=== Material provided ===

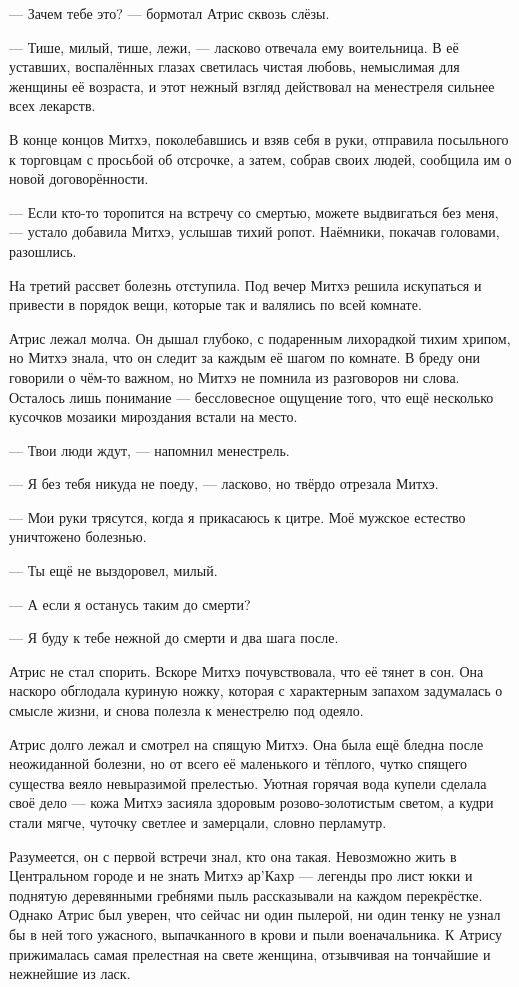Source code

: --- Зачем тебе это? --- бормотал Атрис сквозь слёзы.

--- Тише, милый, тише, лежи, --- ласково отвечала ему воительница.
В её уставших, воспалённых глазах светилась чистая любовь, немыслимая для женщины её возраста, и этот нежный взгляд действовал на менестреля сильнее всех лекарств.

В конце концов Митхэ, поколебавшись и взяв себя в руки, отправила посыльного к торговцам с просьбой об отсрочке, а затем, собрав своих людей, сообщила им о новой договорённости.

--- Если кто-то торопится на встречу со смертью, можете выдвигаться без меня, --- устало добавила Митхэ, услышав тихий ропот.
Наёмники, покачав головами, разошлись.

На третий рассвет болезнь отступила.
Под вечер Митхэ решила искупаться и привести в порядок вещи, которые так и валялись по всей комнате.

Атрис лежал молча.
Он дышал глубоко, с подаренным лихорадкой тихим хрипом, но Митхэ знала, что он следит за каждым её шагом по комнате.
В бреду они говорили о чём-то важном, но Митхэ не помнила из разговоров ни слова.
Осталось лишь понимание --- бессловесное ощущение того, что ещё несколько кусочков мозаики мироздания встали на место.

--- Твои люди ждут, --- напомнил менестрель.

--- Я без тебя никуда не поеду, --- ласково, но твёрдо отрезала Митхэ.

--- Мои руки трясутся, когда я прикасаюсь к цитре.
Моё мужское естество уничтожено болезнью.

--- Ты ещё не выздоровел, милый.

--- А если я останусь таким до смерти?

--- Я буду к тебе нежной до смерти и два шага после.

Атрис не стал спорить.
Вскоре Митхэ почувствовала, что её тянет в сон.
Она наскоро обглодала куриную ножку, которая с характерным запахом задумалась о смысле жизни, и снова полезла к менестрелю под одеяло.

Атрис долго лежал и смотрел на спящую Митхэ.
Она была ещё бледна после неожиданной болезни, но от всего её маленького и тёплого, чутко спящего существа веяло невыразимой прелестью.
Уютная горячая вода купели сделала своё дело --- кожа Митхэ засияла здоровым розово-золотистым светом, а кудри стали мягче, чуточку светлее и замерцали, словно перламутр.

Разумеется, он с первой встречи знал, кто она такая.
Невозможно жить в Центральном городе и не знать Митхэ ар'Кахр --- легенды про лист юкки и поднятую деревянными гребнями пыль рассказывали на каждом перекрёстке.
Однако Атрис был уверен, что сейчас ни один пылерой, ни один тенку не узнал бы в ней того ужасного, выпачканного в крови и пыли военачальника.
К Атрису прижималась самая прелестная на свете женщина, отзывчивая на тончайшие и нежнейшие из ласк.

===

**Task objective**
Your answer must be an exact repeat of all the records, minus the pictures.

**Final answer**
Source code

: --- Зачем тебе это? --- бормотал Атрис сквозь слёзы.

--- Тише, милый, тише, лежи, --- ласково отвечала ему воительница.
В её уставших, воспалённых глазах светилась чистая любовь, немыслимая для женщины её возраста, и этот нежный взгляд действовал на менестреля сильнее всех лекарств.

В конце концов Митхэ, поколебавшись и взяв себя в руки, отправила посыльного к торговцам с просьбой об отсрочке, а затем, собрав своих людей, сообщила им о новой договорённости.

--- Если кто-то торопится на встречу со смертью, можете выдвигаться без меня, --- устало добавила Митхэ, услышав тихий ропот.
Наёмники, покачав головами, разошлись.

На третий рассвет болезнь отступила.
Под вечер Митхэ решила искупаться и привести в порядок вещи, которые так и валялись по всей комнате.

Атрис лежал молча.
Он дышал глубоко, с подаренным лихорадкой тихим хрипом, но Митхэ знала, что он следит за каждым её шагом по комнате.
В бреду они говорили о чём-то важном, но Митхэ не помнила из разговоров ни слова.
Осталось лишь понимание --- бессловесное ощущение того, что ещё несколько кусочков мозаики мироздания встали на место.

--- Твои люди ждут, --- напомнил менестрель.

--- Я без тебя никуда не поеду, --- ласково, но твёрдо отрезала Митхэ.

--- Мои руки трясутся, когда я прикасаюсь к цитре.
Моё мужское естество уничтожено болезнью.

--- Ты ещё не выздоровел, милый.

--- А если я останусь таким до смерти?

--- Я буду к тебе нежной до смерти и два шага после.

Атрис не стал спорить.
Вскоре Митхэ почувствовала, что её тянет в сон.
Она наскоро обглодала куриную ножку, которая с характерным запахом задумалась о смысле жизни, и снова полезла к менестрелю под одеяло.

Атрис долго лежал и смотрел на спящую Митхэ.
Она была ещё бледна после неожиданной болезни, но от всего её маленького и тёплого, чутко спящего существа веяло невыразимой прелестью.
Уютная горячая вода купели сделала своё дело --- кожа Митхэ засияла здоровым розово-золотистым светом, а кудри стали мягче, чуточку светлее и замерцали, словно перламутр.

Разумеется, он с первой встречи знал, кто она такая.
Невозможно жить в Центральном городе и не знать Митхэ ар'Кахр --- легенды про лист юкки и поднятую деревянными гребнями пыль рассказывали на каждом перекрёстке.
Однако Атрис был уверен, что сейчас ни один пылерой, ни один тенку не узнал бы в ней того ужасного, выпачканного в крови и пыли военачальника.
К Атрису прижималась самая прелестная на свете женщина, отзывчивая на тончайшие и нежнейшие из ласк.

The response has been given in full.